Whilst there are reports of 60% fall in employment tribunal claims being brought by employees following the 2013 regulations, there are the following increases in compensation limits which come into effect from 6 April 2017 which employers should be aware of going forward:
- Increase from £479 to £489 cap on weekly pay for the purpose of calculating statutory redundancy pay and the basic award for unfair dismissal.
- The limit on compensation for unfair dismissal claims sees a 0.98% increase to £80,541
- Where employees are laid off the guaranteed pay is to be increased from £26 to £27 per day for the first 5 days (in any 3 month period) increasing the maximum to £135.00 per week.
Key change to note:
The National Living Wage sees its first increase since its introduction last year, rising to £7.50 per hour for employees aged 25 and over.
Contracts and new members of staff?
A point which many employers forget during the process of taking on a new employee is the requirement to provide the employee with a Written Statement of Terms and Conditions of Employment within the first two months of employment. This must include;
- job title and a brief description of the main duties of the role
- name of the employer and its address, and employee and their address.
- start date.
- pay details and any benefits
- pension provision
- hours of work
- details of sick leave pay
- length of any probationary period and conditions
- whether the post is permanent, or fixed-term or temporary with the date it ends
- periods of notice
How do I ensure this is not missed during the recruitment process?
- Many employers choose to issue a contract of employment at the outset which is good practice, however if employers would prefer to do so until the employee has successfully completed their probationary period you should have a template prepared for your practice manager to complete and provide the employee with this on their first day.

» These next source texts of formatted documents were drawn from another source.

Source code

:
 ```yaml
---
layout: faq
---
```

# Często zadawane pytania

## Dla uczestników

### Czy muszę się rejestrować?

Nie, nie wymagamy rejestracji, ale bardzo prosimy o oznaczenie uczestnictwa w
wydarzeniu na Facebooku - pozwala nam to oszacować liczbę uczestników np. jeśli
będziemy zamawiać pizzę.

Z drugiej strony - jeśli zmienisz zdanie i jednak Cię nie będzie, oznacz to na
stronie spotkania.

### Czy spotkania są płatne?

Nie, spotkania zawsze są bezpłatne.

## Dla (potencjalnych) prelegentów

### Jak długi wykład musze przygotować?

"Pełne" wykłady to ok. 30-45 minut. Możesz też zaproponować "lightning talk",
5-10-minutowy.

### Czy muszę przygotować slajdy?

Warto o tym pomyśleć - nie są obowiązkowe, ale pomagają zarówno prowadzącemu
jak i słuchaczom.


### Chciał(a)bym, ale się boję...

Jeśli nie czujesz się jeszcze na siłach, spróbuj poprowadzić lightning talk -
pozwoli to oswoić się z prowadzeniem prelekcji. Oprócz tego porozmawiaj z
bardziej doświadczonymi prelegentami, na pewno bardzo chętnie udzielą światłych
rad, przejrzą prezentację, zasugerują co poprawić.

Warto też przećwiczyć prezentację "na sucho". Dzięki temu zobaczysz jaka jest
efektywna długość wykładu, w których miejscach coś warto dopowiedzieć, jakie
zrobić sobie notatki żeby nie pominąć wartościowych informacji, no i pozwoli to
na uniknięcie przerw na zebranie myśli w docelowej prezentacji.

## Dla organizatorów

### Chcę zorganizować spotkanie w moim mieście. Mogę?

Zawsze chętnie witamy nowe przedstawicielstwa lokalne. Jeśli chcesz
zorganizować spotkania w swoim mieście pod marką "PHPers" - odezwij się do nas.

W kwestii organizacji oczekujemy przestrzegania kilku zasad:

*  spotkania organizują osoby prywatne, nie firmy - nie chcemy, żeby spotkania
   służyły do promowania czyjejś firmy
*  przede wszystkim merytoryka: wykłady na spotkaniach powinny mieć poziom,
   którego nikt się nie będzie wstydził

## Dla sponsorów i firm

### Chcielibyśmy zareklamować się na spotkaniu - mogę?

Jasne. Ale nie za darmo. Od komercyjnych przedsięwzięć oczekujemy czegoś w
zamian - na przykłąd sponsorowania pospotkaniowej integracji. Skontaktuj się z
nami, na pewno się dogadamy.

What happens if I fail to do this?
Unless an employer can show that there are exceptional circumstances, an employee could be entitled to an award between 2-4 weeks’ pay if the employer fails to provide a written statement of initial employment particulars (and written notification of changes to their terms and conditions of employment.
Do you have any self employed people in your practice?
City Sprint is not a company that will be well known in the dental industry but for those who take note of recent employment tribunal cases will know that there is an indication of a shift towards those with self processed ‘self-employed’ status being found to be workers and therefore earning themselves basic employment rights.
What rights does a ‘worker’ have which a self-employed’ person does not? In brief:
- a right to be paid the national minimum/living wage;
- minimum level of paid holiday
- to work not more than 48 hours per week
- protection against unlawful deduction from wages.
They may also be entitled to
- adoption/maternity/paternity pay
- sick pay
Why are we telling you this?
The term ‘gig economy’ isn’t going anywhere, with a spike in those with self-employed status the number of people challenging their employment status in likely to increase. There has never been a more important time to ensure that your agreements for those who are self employed strike the right balance to ensure that they are self employed (or not) both in the reality of the relationship and documentation which governs their obligations and terms of engagement with you as a practice owner.
Don’t leave it to chance if you engage anyone on a self employed basis you need to make sure that you have a carefully drafted agreement in place – and that what happens in reality reflects what is said in that agreement!